(Your goal)
In the entries below, every line with the string "final" is to be reported.
━━━━━ Data records
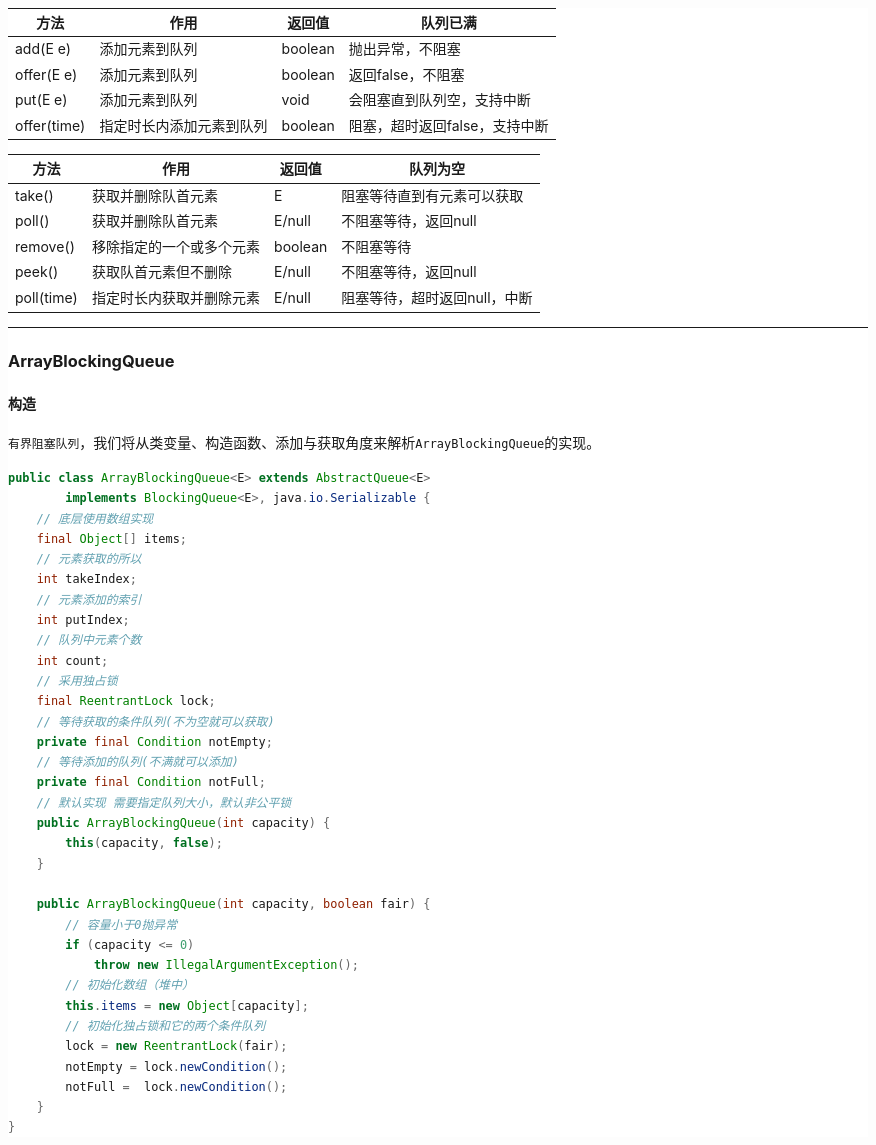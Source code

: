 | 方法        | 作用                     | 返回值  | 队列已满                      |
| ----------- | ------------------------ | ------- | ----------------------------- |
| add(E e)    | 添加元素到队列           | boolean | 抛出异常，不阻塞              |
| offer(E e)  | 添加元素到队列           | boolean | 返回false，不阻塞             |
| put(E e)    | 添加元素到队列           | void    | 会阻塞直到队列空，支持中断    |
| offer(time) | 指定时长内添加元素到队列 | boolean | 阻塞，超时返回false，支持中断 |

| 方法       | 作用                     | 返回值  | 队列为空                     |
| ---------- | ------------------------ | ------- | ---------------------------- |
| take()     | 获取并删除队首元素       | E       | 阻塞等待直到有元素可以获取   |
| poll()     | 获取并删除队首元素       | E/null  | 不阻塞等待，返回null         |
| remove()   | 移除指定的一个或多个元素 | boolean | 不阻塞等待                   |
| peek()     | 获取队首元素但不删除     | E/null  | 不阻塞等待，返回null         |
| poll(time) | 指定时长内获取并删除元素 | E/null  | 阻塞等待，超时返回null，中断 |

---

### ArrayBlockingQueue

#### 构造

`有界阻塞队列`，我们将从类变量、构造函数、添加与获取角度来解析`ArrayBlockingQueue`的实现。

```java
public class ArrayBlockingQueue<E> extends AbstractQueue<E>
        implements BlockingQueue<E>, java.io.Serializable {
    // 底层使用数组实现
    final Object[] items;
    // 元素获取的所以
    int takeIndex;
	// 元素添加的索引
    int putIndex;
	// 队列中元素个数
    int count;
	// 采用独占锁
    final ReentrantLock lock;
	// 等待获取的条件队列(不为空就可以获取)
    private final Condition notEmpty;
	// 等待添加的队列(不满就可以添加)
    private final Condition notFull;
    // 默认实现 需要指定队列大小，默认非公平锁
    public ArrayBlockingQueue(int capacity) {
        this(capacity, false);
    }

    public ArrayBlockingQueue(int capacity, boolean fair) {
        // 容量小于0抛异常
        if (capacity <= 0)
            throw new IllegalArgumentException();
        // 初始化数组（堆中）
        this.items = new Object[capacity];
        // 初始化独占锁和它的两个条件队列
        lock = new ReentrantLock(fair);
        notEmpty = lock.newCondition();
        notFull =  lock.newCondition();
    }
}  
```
━━━━━━━━━━
(Solution to the exercise)
    final Object[] items;
    final ReentrantLock lock;
    private final Condition notEmpty;
    private final Condition notFull;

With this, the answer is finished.